PF - Foi uma coincidência. Entrei com essa ação porque a lei que cassa ministro Supremo é muito confusa. Ela fala em [maioria] de dois terços. Não se sabe se é dois terços no plenário, se é dois terços para cassar. Entrei para que o Supremo pudesse esclarecer. Acho realmente que ministro do Supremo não pode ficar sendo ameaçado toda hora. É mais para modular aquilo e garantir que os ministros possam trabalhar com tranquilidade.
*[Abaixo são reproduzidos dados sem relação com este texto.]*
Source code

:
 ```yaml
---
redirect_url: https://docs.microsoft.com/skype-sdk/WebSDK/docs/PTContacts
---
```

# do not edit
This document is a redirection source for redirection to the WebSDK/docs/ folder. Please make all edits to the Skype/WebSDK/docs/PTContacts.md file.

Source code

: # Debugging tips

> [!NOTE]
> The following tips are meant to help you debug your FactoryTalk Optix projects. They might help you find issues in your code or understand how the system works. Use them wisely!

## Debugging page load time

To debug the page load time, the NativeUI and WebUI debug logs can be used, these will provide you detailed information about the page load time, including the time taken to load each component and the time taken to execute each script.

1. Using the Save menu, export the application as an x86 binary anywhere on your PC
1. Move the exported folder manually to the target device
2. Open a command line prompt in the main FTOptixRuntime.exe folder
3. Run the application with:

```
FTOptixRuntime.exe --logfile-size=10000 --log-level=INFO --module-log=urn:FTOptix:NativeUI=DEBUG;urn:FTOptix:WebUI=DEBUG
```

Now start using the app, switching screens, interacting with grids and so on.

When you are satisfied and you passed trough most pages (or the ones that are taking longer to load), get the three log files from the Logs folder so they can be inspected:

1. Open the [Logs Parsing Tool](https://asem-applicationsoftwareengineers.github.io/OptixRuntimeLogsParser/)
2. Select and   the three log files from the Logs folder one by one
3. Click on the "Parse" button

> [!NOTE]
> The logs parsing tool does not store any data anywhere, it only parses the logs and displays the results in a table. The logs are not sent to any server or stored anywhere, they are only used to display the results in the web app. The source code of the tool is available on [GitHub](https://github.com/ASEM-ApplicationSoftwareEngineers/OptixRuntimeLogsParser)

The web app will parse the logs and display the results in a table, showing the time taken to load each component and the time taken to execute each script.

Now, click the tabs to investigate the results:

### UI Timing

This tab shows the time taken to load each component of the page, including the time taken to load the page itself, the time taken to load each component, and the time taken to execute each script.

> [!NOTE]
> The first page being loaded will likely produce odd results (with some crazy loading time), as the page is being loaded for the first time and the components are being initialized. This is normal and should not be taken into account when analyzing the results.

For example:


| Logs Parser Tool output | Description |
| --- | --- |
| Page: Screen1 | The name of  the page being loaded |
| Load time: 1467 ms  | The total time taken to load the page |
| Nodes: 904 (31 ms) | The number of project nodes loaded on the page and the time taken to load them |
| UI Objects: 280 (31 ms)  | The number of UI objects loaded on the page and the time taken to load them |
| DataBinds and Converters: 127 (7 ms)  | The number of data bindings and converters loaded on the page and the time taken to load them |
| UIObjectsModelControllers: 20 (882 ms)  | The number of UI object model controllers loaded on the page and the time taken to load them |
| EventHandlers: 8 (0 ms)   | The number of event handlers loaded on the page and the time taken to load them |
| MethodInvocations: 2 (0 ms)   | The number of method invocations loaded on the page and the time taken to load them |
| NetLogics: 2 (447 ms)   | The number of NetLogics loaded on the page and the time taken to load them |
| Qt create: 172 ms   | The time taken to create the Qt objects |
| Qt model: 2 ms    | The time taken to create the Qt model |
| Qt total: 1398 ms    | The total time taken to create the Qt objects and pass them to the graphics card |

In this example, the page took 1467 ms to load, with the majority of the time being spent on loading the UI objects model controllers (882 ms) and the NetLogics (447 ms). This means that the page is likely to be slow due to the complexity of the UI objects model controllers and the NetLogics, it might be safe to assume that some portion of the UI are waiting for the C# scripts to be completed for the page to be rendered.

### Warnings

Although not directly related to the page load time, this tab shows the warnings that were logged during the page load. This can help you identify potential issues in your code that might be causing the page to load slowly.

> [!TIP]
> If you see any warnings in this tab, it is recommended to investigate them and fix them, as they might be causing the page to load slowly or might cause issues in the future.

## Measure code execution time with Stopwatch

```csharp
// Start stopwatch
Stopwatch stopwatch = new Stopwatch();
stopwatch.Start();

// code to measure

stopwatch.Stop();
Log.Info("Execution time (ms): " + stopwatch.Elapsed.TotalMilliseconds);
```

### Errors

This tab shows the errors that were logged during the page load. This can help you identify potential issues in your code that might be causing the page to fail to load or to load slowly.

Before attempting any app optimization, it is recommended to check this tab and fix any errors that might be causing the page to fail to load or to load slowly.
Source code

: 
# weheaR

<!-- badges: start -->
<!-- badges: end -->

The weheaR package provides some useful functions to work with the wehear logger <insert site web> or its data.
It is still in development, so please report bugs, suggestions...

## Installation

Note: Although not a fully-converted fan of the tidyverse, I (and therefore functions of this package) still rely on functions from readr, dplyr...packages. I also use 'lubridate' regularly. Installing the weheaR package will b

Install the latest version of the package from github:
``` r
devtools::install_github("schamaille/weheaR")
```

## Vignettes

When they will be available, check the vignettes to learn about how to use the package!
P - A proposta aventada no Senado seria a de reduzir penas, mas fazendo uma distinção entre quem executou atos golpistas e quem planejou ou comandou. Sua proposta não faz essa distinção e reduz as penas igualmente para todos, por quê?
PF - Não faz, mas acho que vai ter que fazer. Estive duas vezes com [o presidente do Senado] Davi Alcolumbre (União Brasil-AP) conversando sobre essa ideia dele. Achei espetacular.

P - A gente pode esperar, então, uma redução de pena maior para quem executou e menor para quem comandou?
PF - É isso aí. Pessoas que passaram lá no meio do tumulto, tacou uma pedra, essas pessoas têm que ir para a casa e cuidar da vida, cuidar da sua família.

P - Se a redução de pena retroage para todos, inclui Bolsonaro?
PF - O projeto não é individualizado, é geral. Se Bolsonaro tiver alguma dessas penas que serão incluídas, com certeza a quantidade de anos que foi imputada a ele será reduzida.

P - Bolsonaro depende desse projeto para cumprir prisão domiciliar?
PF - Não. Isso é outra história. Esse projeto vai reduzir penas de todo mundo, inclusive do Bolsonaro. Ao ponto de ele ficar domiciliado? Acho que não. Depende dessa articulação que vou fazer a partir de segunda-feira (22) na Câmara.

P - A prisão domiciliar dele pode estar colocada expressamente no projeto?
PF - Pode estar, se a maioria concordar. Agora, acho que não tem clima para fazer isso na Câmara. O caminho para o Bolsonaro ficar em casa é outro [por sua idade e condição de saúde], não é pelo projeto.

P - A anistia é um pleito na Câmara há quase três anos, por que foi pautada agora? É uma fatura da aprovação da PEC da Blindagem, tem a ver com a eleição de 2026?
PF - Não, não tem a ver. Chegamos a um entendimento na Câmara de que a gente precisava pacificar o país e destravar a pauta. As pessoas estão discutindo, brigando. A gente precisa sair dessa discussão e ir para o mundo real.